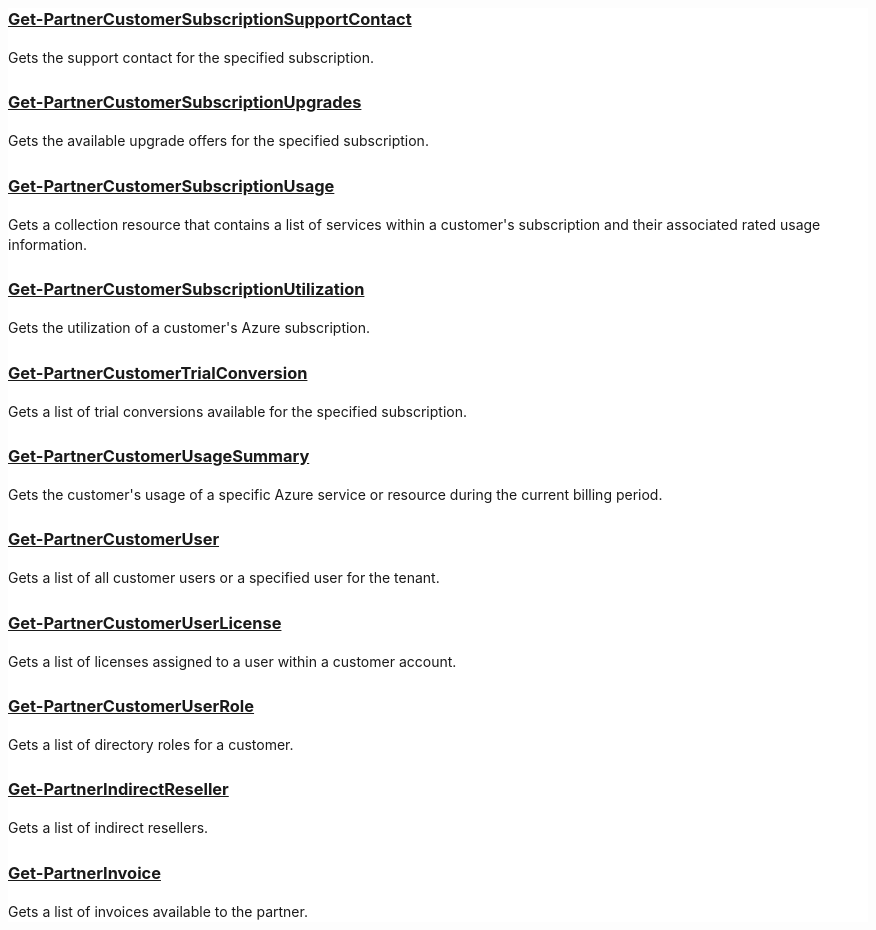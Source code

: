 ### [Get-PartnerCustomerSubscriptionSupportContact](../../partnercenterps-1.5/Partner-Center/Get-PartnerCustomerSubscriptionSupportContact.md)
Gets the support contact for the specified subscription.

### [Get-PartnerCustomerSubscriptionUpgrades](../../partnercenterps-1.5/Partner-Center/Get-PartnerCustomerSubscriptionUpgrades.md)
Gets the available upgrade offers for the specified subscription.

### [Get-PartnerCustomerSubscriptionUsage](../../partnercenterps-1.5/Partner-Center/Get-PartnerCustomerSubscriptionUsage.md)
Gets a collection resource that contains a list of services within a customer's subscription and their associated rated usage information.

### [Get-PartnerCustomerSubscriptionUtilization](../../partnercenterps-1.5/Partner-Center/Get-PartnerCustomerSubscriptionUtilization.md)
Gets the utilization of a customer's Azure subscription.

### [Get-PartnerCustomerTrialConversion](../../partnercenterps-1.5/Partner-Center/Get-PartnerCustomerTrialConversion.md)
Gets a list of trial conversions available for the specified subscription.

### [Get-PartnerCustomerUsageSummary](../../partnercenterps-1.5/Partner-Center/Get-PartnerCustomerUsageSummary.md)
Gets the customer's usage of a specific Azure service or resource during the current billing period.

### [Get-PartnerCustomerUser](../../partnercenterps-1.5/Partner-Center/Get-PartnerCustomerUser.md)
Gets a list of all customer users or a specified user for the tenant.

### [Get-PartnerCustomerUserLicense](../../partnercenterps-1.5/Partner-Center/Get-PartnerCustomerUserLicense.md)
Gets a list of licenses assigned to a user within a customer account.

### [Get-PartnerCustomerUserRole](../../partnercenterps-1.5/Partner-Center/Get-PartnerCustomerUserRole.md)
Gets a list of directory roles for a customer.

### [Get-PartnerIndirectReseller](../../partnercenterps-1.5/Partner-Center/Get-PartnerIndirectReseller.md)
Gets a list of indirect resellers.

### [Get-PartnerInvoice](../../partnercenterps-1.5/Partner-Center/Get-PartnerInvoice.md)
Gets a list of invoices available to the partner.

═══

- Requirement -
Scan the records for lines with the word "Azure". Report how many, with no other words.

- Answer below -
2